# NSW SS Timelines



## msvayani (Feb 14, 2012)

I have applied for NSW SS on the 8th May. Just wondering how much time NSW is taking these days to take decision on a sponsorship application. 

I am a bit worried in the sense that I have to apply before 30th June deadline. Don't know if there is enough time to get the response from NSW.

Anyone recently applied for NSW SS, please share your timeline.

Thanks


----------



## northwest (Apr 12, 2012)

NSW normally gets back in 15-30 days, does not take more than that, you should be able to lodge DIAC before June 30, chill!


----------



## mimran (Aug 11, 2011)

Hi msvayani

northwest is right.

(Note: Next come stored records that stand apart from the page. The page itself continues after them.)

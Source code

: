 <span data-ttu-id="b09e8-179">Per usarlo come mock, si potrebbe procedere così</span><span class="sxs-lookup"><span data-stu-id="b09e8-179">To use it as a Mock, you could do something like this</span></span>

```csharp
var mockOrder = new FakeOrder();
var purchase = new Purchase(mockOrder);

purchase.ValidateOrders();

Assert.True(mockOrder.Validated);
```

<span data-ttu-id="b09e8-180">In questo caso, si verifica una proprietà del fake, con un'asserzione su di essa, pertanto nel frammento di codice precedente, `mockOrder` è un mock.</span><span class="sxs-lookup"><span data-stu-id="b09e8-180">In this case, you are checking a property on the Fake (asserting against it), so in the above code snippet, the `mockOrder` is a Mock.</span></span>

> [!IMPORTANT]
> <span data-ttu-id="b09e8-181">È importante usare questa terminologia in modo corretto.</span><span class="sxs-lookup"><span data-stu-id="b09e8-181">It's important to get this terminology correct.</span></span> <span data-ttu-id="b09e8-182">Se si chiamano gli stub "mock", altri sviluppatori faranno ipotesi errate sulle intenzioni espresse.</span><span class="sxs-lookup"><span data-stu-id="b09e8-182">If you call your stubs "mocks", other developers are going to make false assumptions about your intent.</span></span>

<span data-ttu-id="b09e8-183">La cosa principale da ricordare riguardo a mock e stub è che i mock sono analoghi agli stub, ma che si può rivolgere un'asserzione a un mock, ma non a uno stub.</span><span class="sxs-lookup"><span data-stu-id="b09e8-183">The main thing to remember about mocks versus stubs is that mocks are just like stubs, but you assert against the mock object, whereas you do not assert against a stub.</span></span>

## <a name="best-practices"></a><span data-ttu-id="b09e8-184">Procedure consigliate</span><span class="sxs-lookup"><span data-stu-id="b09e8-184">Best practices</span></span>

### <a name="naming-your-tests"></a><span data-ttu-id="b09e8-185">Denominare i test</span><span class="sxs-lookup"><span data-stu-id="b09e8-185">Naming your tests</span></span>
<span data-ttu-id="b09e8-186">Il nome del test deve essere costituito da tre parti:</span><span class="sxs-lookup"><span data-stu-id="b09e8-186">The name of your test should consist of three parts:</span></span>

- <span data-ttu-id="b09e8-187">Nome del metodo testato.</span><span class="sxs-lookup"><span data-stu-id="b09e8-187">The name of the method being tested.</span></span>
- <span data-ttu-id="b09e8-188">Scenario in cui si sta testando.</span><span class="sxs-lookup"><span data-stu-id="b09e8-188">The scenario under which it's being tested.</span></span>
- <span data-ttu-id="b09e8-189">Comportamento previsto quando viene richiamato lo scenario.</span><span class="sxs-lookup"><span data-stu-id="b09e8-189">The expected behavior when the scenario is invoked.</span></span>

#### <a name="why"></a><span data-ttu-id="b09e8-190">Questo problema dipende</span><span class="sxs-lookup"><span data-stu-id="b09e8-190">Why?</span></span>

Maximum NSW will take is 4 weeks which was in my case due to some delay in postal. You are well in time to apply before deadline


----------



## msvayani (Feb 14, 2012)

Thanks guys...


----------



## sraza (Nov 24, 2011)

NSW is very fast. I sent courier on Mar 9, it reached them on Mar 14. They sent a mail on Mar 20 that my DD couldn't be processed. I arranged alternate payment which reached them on Mar 26. They signed it and posted it on Mar 26 itself. Courier reached me on Apr 2.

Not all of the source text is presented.